Dans Ventura, Pedro Costa met en scène un travailleur immigré vieillissant, dans une atmosphère crépusculaire.

Christophe Kantcheff  • 14 juin 2022 abonné·es
« Ventura », de Pedro Costa : Une vie tremblée
© survivance distribution

Ventura, de Pedro Costa, est un film de 2014 jamais sorti en France, présenté cette année-là au festival de Locarno, où il a remporté le prix de la mise en scène. En janvier 2022, on a pu voir du même cinéaste Vitalina Varela, tourné, lui, en 2019.

Ventura, Pedro Costa, 1 h 42.
Ce rapprochement involontaire de calendrier tend à ce que ces deux films soient perçus comme un diptyque. Notamment parce que le personnage de Vitalina est déjà présent dans Ventura, où son histoire, qui sera au cœur de Vitalina Varela, est déjà racontée : une femme venue du Cap-Vert, arrivée à Lisbonne trois jours après la mort de son mari, due à un accident de travail. Aussi parce que la force de cette femme est à la mesure de la faiblesse de Ventura, homme vieillissant au corps secoué de tremblements, déambulant dans un hôpital où il est censé être soigné.
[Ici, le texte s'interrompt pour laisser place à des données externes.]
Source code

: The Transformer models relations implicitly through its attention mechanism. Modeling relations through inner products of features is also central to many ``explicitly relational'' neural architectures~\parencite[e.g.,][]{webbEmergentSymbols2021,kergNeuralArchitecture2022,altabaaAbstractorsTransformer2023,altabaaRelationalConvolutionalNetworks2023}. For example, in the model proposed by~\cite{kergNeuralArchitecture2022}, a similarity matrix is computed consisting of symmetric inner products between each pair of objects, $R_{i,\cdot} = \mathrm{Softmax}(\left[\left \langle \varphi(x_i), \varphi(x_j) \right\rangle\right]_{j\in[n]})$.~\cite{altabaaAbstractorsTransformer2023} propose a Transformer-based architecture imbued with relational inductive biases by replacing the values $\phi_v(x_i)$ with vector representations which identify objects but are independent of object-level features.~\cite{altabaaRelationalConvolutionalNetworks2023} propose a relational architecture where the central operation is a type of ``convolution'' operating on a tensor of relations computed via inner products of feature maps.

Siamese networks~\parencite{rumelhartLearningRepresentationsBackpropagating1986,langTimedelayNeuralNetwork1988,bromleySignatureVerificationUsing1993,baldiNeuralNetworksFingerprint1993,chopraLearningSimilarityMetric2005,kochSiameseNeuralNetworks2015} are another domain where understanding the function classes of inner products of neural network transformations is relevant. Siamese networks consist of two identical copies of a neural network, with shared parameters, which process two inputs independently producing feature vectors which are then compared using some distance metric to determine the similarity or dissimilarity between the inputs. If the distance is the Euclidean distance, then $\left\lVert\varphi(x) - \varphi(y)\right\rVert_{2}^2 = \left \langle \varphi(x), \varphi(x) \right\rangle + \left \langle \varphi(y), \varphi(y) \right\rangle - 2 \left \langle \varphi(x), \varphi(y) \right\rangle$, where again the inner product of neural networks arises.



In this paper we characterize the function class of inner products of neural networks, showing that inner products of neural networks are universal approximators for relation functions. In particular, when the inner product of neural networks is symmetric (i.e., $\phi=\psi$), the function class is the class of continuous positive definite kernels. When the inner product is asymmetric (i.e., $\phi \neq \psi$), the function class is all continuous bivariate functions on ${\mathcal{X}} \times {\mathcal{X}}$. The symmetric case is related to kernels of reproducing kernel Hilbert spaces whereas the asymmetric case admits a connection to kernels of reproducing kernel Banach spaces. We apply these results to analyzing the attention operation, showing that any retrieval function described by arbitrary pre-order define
Maître du clair-obscur, Pedro Costa a franchement orienté –Ventura vers le côté sombre. Que ce soit esthétiquement : le personnage, déjà héros d’En avant jeunesse ! (2006), a fréquemment sa silhouette ou son visage en partie mangés par l’ombre. Ou sur le plan du récit, qui oscille entre -présent et passé : Ventura erre dans les quartiers déshérités de Lisbonne (en particulier celui de Fon-tainhas, aujourd’hui détruit), et des no man’s land, comme une usine en ruine où jadis il a été exploité. Il se remémore aussi des épisodes de la révolution des -Œillets, en 1975, qui n’ont rien pour lui d’un moment d’émancipation. Au contraire : travailleur immigré originaire lui aussi du Cap-Vert, il a été considéré comme suspect.

Pedro Costa, à qui une exposition est consacrée au Centre Pompidou à Paris, avec les artistes Rui Chafes et Paulo Nozolino (1), a dévolu son cinéma aux miséreux, aux indésirables, aux exilés. Son film s’ouvre sur des photos de Jacob Riis prises dans les taudis de New York à la fin du XIXe siècle, traçant un continuum avec la représentation qu’il donne des pauvres au Portugal. Mais son cinéma lui-même, tout en étant plastiquement superbe, se détache radicalement de l’industrie cinématographique courante, étant plus proche de la roide humilité des œuvres de Jean-Marie Straub et Danièle Huillet. Chez Costa, l’art, qui se fait naturellement avec et aux côtés de ceux qu’il filme (Ventura et Vitalina sont des comédiens non professionnels, qui à l’écran portent leur propre patronyme), s’apparente à l’arte povera. En cela, il n’a pas de prix.


(1) Jusqu’au 22 août. Une carte blanche lui est également consacrée au Jeu de paume, à Paris, jusqu’au 26 juin.